Nous revenons aujourd’hui sur le film australien "cat sick blues", un film underground réalisé par un certain Dave Jackson qui a connu un joli petit succès en festival en rapportant à la maison plusieurs récompenses.

Ce film ô combien atypique a réussi à sortir de l’ombre pour aller toucher un plus large public que celui de festivals moins médiatisés où il a été projeté et que sont par exemple le Sadique Master Festival, le LUFF (Lausanne Underground Film and music Festival) ou encore le BUT (B-Movie, Underground and Trash) Film Festival. Une sortie de l’ombre permise notamment par l’éditeur italien Spasmo Video qui ne cesse depuis 2018 de faire tourner la tête des fans de cinéma de genre extrême en proposant des sorties fort intéressantes (et reprenant notamment une partie non négligeable du catalogue VHS de nos chers amis éditeurs d’Uncut Movies) avec notamment des sous-titres français.
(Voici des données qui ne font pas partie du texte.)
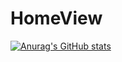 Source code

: # HomeView

[![Anurag's GitHub stats](https://github-readme-stats.vercel.app/api?username=WindowH22&show_icons=true&theme=radical)](https://github.com/anuraghazra/github-readme-stats)
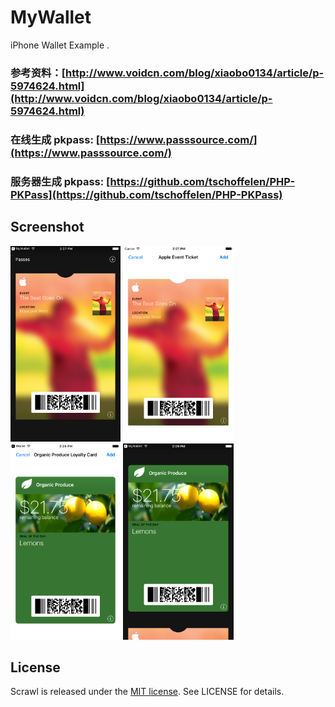 # MyWallet

iPhone Wallet Example .

### 参考资料：[http://www.voidcn.com/blog/xiaobo0134/article/p-5974624.html](http://www.voidcn.com/blog/xiaobo0134/article/p-5974624.html)

### 在线生成 pkpass: [https://www.passsource.com/](https://www.passsource.com/)

### 服务器生成 pkpass: [https://github.com/tschoffelen/PHP-PKPass](https://github.com/tschoffelen/PHP-PKPass)

## Screenshot

<img src="image/Event.png" width="35%">
<img src="image/Event2.png" width="35%">
<img src="image/StoreCard.png" width="35%">
<img src="image/StoreCard2.png" width="35%">




## License	

Scrawl is released under the [MIT license](LICENSE). See LICENSE for details. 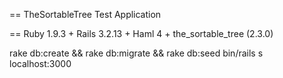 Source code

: == TheSortableTree Test Application 

== Ruby 1.9.3 + Rails 3.2.13 + Haml 4 + the_sortable_tree (2.3.0)

rake db:create && rake db:migrate && rake db:seed
bin/rails s
localhost:3000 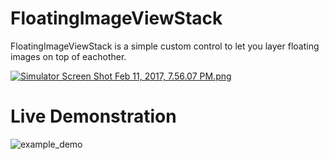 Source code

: # FloatingImageViewStack

FloatingImageViewStack is a simple custom control to let you layer floating images on top of eachother.

[![Simulator Screen Shot Feb 11, 2017, 7.56.07 PM.png](https://s24.postimg.org/ux87n2jad/Simulator_Screen_Shot_Feb_11_2017_7_56_07_PM.png)](https://postimg.org/image/vzie5m23l/)

# Live Demonstration

![example_demo](https://cloud.githubusercontent.com/assets/24960143/22858735/f051f308-f093-11e6-914f-1859bd1f4c7f.gif)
Et ce sont d’ailleurs les orléanais d’Uncut Movies qui ont signé un partenariat avec Spasmo Video pour distribuer plusieurs titres de leur catalogue sur le territoire français, dont ce fameux "cat sick blues" dont il est question aujourd’hui.
Un film qui rappelons-le a notamment été interdit de sortie vidéo dans sa version intégrale en Nouvelle-Zélande pour incitation à la violence... De quoi susciter la curiosité de nombreux(ses) d’entre nous qui n’ont pas eu la chance par exemple de le voir en 2018 au Sadique Master Festival dont il est reparti avec le Prix du Jury.



Dès l’introduction du film, nous comprenons que Dave Jackson va nous livrer là une œuvre des plus singulières, choquante et totalement déjantée. Une première dizaine de minutes qui donnent clairement le ton, avec le meurtre brutal de deux jeunes femmes (une par décapitation à coups de pelle et l’autre par strangulation avec ce qui semble être un tuyau d’arrosage) et son générique de film apparaissant soudainement sous une musique de type Grindcore avec en guise de fond d’écran notre tueur posé tranquillement dans le canapé, en train de mater des vidéos de chats sur Internet avec la tête de sa première victime posée sur la table d’à côté...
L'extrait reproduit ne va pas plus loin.